Palamon and Arcite fall in love with Emily. They are arrested and spend time in jail. They both get out and claim Emily. They have to battle to win her. Arcite wins but he is killed by his horse and he tells Emily to marry Palamon. Arcite’s love for Emily shows when he tells her to marry Palamon. He wants her to be happy because she cannot be with him. He knows that Palamon will love her and he gives his blessing.

Are we standing in the way of our friends happiness? Are we contributing to their happiness or are we a part of their downfall? If you ever have to wonder if someone is you friend, just think about all the times they supported you. If no one is around when you need support then all your friends are gone.

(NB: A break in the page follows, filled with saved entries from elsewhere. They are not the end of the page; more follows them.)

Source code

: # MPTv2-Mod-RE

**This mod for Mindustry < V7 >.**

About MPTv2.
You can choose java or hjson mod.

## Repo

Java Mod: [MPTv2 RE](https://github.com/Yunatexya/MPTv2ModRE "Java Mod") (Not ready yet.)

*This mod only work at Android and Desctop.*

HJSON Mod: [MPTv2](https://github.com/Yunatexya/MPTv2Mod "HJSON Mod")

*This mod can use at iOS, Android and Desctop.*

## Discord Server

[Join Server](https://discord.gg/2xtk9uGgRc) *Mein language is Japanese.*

Discussion of the Friar’s Tale by Geoffrey Chaucer

The Friar speaks about the tax collector who goes around collecting money. He approaches a servant to collect taxes and they begin discussing their misdeeds. The servant is actually the devil and he gets away without paying. The Friar goes to collect taxes from a widow. The widow says that the devil should take the tax collector to hell. The devil obliges. When you consort with the devil he has everything he needs to use against you. Don’t think he won’t. Watch out who you talk to. Sometimes they have an ulterior motive.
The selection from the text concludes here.